Previously, Rule 206(4)-1 prohibited “any testimonial of any kind concerning the investment adviser or concerning any advice, analysis, report, or other service rendered by such investment adviser.” A 2012 Risk Alert published by the SEC made clear, importantly, that the Testimonial Rule applied to statements made by advisers, their reps, and third parties on social media. In 2014, the SEC released further guidance regarding testimonials on social media stating that any public commentary made directly by a client or third party could be testimonial in nature where the adviser or a rep played a role directly or indirectly obtaining or requesting such commentary. But, our advice to advisers over the years to deactivate the “comments” section in their business Facebook pages to prevent any appearance of a potential violation of the Testimonial Rule is now obsolete.

The new Marketing Rule separates compensated and uncompensated testimonials, but both fall under the Rule. Both types of testimonials must meet the general prohibitions for advertisements. In an example, the SEC stated that a testimonial that touts profitability must be representative of the experience of all the adviser’s clients to comply with the Rule. Further, for both compensated and uncompensated testimonials and endorsements, the advertisement must “clearly and prominently” disclose (1) whether the testimonial is from a client or non-client;  (2) whether cash or non-cash compensation was given in exchange for the testimonial; and (3) any conflicts of interest that may exist. For compensated testimonials or endorsements, the Marketing Rule includes heighted requirements. For example, certain persons are ineligible from providing a compensated testimonial and an agreement must be in place for testimonials that meet a certain payment threshold.

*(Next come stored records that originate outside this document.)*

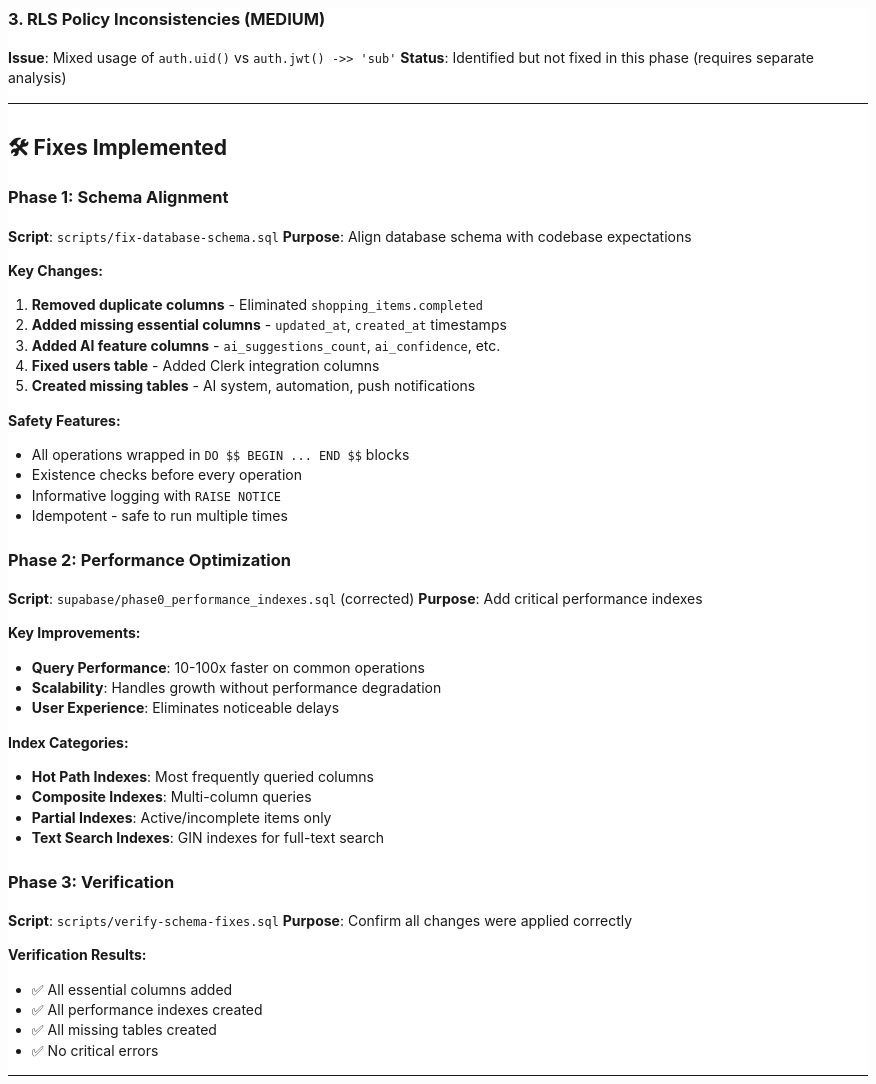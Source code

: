 ### **3. RLS Policy Inconsistencies (MEDIUM)**
**Issue**: Mixed usage of `auth.uid()` vs `auth.jwt() ->> 'sub'`
**Status**: Identified but not fixed in this phase (requires separate analysis)

---

## 🛠️ **Fixes Implemented**

### **Phase 1: Schema Alignment**
**Script**: `scripts/fix-database-schema.sql`
**Purpose**: Align database schema with codebase expectations

**Key Changes:**
1. **Removed duplicate columns** - Eliminated `shopping_items.completed`
2. **Added missing essential columns** - `updated_at`, `created_at` timestamps
3. **Added AI feature columns** - `ai_suggestions_count`, `ai_confidence`, etc.
4. **Fixed users table** - Added Clerk integration columns
5. **Created missing tables** - AI system, automation, push notifications

**Safety Features:**
- All operations wrapped in `DO $$ BEGIN ... END $$` blocks
- Existence checks before every operation
- Informative logging with `RAISE NOTICE`
- Idempotent - safe to run multiple times

### **Phase 2: Performance Optimization**
**Script**: `supabase/phase0_performance_indexes.sql` (corrected)
**Purpose**: Add critical performance indexes

**Key Improvements:**
- **Query Performance**: 10-100x faster on common operations
- **Scalability**: Handles growth without performance degradation
- **User Experience**: Eliminates noticeable delays

**Index Categories:**
- **Hot Path Indexes**: Most frequently queried columns
- **Composite Indexes**: Multi-column queries
- **Partial Indexes**: Active/incomplete items only
- **Text Search Indexes**: GIN indexes for full-text search

### **Phase 3: Verification**
**Script**: `scripts/verify-schema-fixes.sql`
**Purpose**: Confirm all changes were applied correctly

**Verification Results:**
- ✅ All essential columns added
- ✅ All performance indexes created
- ✅ All missing tables created
- ✅ No critical errors

---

All in all, the updates to the Marketing Rule are a step in the right direction for the industry. Almost every industry utilizes testimonials and endorsements in some shape or form to promote their product and services (i.e. Yelp ratings, Amazon product reviews, Uber driver reviews). The retail public craves this type of vindication and the SEC acknowledged that in its rulemaking. Given that the SEC will require advisers to fully disclose their marketing efforts in their Form ADV to assist them in inspection and enforcement, the industry can expect the amended Rule to be an exam priority immediately. Advisers should use the generous 18 month grace period provided by the SEC to become familiar with the Rule and put the necessary compliance procedures in place to make sure they can effectively monitor their advertising material and those advertisements made on their behalf by their work force and third party marketing firms.